People keep saying that they’re tired of hearing the same story over and over again. Well, start supporting new stories. Start supporting new artists,” she exclaimed.

Thomas’s The Hate U Give, which will continue to top the Times YA hardcover list thanks to the removal of Handbook for Mortals, was written by a black, first-time author and exploded onto the (disproportionately white) YA scene after months of grassroots buzz, positive feedback from early reviewers and growing anticipation among readers. The book, inspired by the Black Lives Matter movement, tells the story of a 16-year-old girl who witnesses her unarmed best friend being shot by police. Stars including Amandla Stenberg and Issa Rae have been attached to star in a film adaptation currently in development with Fox 2000, Temple Hill and State Street.

One might wonder why an author or publisher would spend the money to buy up books to achieve an artificial appearance on The New York Times best-seller list, but it’s actually not a new strategy. The tactic isn’t against the law, but the Times list is intended to track individual sales; when the book appears to have achieved best-seller sales through bulk purchases, the paper, which uses an algorithm to weigh various sales data to come up with the list, may choose to include the book with a dagger qualifying its status. (No such dagger appeared next to Handbook for Mortals initially.)

Here’s why this pump-priming method is so tempting: Best-seller lists, especially that of the Times, have immense promotional power ― readers tend to assume that if a lot of other people are reading something, it’s worth reading ― and a 2005 Stanford analysis found that debut authors benefited the most from appearing on it.
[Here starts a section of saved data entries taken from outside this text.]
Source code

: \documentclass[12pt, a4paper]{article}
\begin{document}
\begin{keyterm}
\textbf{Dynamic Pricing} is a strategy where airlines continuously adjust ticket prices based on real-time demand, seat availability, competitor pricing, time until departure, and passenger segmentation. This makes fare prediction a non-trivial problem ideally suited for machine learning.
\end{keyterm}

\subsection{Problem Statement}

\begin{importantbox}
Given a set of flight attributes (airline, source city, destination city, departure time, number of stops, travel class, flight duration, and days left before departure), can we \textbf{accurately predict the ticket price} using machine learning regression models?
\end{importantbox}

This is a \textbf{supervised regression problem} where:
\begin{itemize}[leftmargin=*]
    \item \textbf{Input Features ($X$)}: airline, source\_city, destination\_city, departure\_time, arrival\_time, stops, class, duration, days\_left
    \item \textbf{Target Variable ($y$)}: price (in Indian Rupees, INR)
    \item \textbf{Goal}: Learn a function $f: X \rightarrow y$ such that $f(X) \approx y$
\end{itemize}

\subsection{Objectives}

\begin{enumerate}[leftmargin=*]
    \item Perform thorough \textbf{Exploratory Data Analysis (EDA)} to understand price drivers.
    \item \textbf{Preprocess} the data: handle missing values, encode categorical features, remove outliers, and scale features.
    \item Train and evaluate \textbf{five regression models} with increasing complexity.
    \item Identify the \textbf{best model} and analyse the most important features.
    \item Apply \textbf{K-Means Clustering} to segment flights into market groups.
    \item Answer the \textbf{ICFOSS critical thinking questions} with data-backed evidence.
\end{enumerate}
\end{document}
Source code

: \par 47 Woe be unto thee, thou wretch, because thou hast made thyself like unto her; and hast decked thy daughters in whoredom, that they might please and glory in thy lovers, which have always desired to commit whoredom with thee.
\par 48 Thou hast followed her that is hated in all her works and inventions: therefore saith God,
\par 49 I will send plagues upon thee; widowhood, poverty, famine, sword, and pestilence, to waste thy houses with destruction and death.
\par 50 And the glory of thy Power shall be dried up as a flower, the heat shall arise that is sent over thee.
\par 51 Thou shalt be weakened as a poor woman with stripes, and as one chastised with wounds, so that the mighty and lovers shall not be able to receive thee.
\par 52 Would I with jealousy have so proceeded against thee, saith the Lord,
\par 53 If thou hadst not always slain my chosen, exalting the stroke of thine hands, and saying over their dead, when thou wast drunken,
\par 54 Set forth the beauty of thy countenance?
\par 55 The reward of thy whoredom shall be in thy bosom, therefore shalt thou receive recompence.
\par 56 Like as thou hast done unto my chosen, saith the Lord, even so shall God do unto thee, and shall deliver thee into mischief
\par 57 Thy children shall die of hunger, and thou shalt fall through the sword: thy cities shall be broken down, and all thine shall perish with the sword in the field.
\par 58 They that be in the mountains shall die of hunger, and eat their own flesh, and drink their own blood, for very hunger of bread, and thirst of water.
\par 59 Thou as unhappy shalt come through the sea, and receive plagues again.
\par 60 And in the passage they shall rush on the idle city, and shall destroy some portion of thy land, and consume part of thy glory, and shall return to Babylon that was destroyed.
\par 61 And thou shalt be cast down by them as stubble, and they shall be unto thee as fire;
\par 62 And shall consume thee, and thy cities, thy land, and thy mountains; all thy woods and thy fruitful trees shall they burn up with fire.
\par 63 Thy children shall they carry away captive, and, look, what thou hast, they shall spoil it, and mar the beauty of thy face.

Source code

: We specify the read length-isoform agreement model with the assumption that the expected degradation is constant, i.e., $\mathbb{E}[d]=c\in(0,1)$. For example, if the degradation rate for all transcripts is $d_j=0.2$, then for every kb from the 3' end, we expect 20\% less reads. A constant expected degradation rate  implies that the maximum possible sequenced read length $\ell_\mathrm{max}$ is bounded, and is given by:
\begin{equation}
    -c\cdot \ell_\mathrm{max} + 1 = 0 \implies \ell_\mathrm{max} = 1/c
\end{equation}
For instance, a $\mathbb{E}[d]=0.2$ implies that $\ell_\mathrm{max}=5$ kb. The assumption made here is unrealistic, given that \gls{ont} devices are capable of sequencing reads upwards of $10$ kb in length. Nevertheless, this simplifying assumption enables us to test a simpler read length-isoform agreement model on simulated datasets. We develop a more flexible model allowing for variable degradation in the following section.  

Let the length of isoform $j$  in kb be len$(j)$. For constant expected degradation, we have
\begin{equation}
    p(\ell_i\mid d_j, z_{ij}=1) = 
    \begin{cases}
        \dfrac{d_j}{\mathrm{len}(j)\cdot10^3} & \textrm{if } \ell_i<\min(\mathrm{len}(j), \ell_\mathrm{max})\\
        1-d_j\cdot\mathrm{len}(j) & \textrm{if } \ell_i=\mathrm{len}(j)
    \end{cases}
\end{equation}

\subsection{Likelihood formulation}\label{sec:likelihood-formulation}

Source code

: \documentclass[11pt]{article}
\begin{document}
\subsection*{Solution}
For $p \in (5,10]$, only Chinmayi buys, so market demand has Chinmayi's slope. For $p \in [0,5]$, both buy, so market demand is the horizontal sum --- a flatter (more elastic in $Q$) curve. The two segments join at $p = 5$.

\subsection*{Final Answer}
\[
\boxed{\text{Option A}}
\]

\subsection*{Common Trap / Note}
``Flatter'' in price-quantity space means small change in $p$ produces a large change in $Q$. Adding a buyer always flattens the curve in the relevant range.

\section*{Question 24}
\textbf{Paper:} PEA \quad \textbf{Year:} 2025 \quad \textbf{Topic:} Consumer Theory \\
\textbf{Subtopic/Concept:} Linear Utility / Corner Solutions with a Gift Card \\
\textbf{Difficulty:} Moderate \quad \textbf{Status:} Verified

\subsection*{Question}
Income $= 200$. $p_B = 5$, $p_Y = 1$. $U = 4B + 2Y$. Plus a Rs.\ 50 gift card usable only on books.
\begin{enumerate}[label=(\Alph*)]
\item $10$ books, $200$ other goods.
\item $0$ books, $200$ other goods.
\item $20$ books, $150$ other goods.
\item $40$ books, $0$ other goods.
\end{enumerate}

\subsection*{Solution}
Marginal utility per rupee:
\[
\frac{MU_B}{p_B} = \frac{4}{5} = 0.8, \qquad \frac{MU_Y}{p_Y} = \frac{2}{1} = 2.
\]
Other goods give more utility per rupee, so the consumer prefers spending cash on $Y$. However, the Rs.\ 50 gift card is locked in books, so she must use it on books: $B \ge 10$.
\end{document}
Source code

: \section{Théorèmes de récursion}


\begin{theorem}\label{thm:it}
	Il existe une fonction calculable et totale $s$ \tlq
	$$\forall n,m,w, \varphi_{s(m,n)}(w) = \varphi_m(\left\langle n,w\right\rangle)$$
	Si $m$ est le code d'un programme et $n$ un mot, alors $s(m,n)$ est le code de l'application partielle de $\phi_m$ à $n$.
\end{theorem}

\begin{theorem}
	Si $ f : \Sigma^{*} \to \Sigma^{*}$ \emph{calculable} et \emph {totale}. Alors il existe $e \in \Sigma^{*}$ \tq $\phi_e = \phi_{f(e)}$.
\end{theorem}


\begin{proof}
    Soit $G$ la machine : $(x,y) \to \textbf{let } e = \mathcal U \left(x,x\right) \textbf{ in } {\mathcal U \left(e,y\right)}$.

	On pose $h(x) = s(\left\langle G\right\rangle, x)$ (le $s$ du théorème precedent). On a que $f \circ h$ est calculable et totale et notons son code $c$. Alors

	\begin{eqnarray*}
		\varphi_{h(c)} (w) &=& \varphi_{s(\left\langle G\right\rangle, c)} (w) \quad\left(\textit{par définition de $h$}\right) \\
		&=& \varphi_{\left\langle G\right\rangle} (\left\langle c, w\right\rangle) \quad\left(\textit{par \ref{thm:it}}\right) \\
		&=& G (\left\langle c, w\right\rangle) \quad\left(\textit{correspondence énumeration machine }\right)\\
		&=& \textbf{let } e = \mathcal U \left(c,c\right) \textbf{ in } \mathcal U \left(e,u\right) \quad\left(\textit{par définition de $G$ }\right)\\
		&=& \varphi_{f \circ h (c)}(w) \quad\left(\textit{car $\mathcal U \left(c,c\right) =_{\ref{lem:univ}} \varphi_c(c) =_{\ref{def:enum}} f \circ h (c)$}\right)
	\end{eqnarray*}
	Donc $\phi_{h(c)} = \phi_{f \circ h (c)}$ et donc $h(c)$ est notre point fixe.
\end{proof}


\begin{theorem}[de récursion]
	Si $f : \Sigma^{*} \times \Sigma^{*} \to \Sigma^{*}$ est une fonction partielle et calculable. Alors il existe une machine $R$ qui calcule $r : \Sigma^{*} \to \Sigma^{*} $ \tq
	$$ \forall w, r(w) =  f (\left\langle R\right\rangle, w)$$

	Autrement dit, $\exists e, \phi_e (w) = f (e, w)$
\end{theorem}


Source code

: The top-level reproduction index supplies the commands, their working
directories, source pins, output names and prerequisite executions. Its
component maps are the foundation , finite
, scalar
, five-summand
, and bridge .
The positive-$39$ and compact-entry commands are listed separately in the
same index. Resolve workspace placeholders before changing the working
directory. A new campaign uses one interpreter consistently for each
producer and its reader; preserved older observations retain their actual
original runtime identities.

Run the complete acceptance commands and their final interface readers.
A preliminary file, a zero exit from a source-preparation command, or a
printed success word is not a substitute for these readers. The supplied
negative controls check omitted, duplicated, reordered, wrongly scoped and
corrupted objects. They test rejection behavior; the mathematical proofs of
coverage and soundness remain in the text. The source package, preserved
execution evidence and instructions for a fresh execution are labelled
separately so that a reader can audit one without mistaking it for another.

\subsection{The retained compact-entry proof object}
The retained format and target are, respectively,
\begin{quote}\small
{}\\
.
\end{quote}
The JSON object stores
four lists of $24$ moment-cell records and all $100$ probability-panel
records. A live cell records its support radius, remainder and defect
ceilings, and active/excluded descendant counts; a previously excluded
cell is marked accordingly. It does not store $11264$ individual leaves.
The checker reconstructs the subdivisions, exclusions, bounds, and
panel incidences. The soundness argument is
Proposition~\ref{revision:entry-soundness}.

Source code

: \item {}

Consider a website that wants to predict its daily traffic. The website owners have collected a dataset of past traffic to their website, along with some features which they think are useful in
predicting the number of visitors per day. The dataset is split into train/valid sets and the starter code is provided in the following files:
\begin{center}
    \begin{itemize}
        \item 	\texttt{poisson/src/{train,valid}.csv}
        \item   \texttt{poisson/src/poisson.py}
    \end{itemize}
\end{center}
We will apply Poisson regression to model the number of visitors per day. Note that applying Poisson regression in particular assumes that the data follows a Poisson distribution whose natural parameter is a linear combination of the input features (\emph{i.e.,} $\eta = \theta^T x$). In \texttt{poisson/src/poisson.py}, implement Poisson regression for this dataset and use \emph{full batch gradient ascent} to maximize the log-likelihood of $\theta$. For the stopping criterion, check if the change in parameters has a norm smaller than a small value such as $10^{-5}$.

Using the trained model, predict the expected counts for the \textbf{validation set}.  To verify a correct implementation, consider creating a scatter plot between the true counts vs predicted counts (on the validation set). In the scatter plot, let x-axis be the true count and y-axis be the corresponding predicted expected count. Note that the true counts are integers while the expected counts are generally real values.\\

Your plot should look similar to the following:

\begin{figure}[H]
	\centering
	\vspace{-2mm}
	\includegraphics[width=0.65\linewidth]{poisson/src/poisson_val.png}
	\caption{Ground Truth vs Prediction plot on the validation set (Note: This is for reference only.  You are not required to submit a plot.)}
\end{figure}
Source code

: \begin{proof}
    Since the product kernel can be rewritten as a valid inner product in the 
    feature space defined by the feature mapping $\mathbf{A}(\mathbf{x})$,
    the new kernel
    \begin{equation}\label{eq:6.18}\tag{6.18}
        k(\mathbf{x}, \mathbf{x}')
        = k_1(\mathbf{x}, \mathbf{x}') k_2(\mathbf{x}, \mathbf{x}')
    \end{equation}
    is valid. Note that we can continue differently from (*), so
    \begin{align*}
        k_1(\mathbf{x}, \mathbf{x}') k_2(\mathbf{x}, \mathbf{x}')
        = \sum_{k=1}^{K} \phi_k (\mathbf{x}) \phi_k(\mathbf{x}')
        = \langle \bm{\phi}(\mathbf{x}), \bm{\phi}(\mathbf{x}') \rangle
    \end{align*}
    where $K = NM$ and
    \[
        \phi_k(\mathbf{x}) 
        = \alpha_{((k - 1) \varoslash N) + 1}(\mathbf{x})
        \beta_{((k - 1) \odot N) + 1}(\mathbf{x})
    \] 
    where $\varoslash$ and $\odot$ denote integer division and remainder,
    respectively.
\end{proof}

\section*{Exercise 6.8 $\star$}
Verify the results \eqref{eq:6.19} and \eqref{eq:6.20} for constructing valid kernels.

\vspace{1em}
Appearing on the list wouldn’t just boost the book’s sales, though; it would help Sarem, Nicholas and the rest of the team promote a film franchise based on the book.  

The film franchise is coming. Sarem is open about the fact that the book was initially written as a movie script, and she turned it into a book at the persuasion of others. But she denies that the film would be any motivation to artificially boost sales numbers. “What’s funny is people keep saying ‘Oh, they’re trying to get a film deal,’” she told HuffPost. “We have the film financed.” Still, she admitted unprompted that getting the book out there would help solidify the planned franchise, which she said might stretch to five or seven installments.

“Obviously, putting out the book, that’s a fun way to kind of connect people to stories ― obviously, ′Harry Potter,′ ′Twilight,′ all these things have had successful roads that way,” she said. “It helps build franchises when you have different mediums.”

Sarem seems to draw a great deal of inspiration from these famous, or infamous, franchises. She has a connection to Twilight” through actor Jackson Rathbone, who is also a member of the band 100 Monkeys, which she managed, and she spoke at length about the validity of the passionate fandoms enjoyed by vampire novels. “We’re not all the same. We watch different movies, we listen to different music and we read different kinds of books,” she said, implying that the YA writers who investigated her didn’t believe a book like hers could have a readership.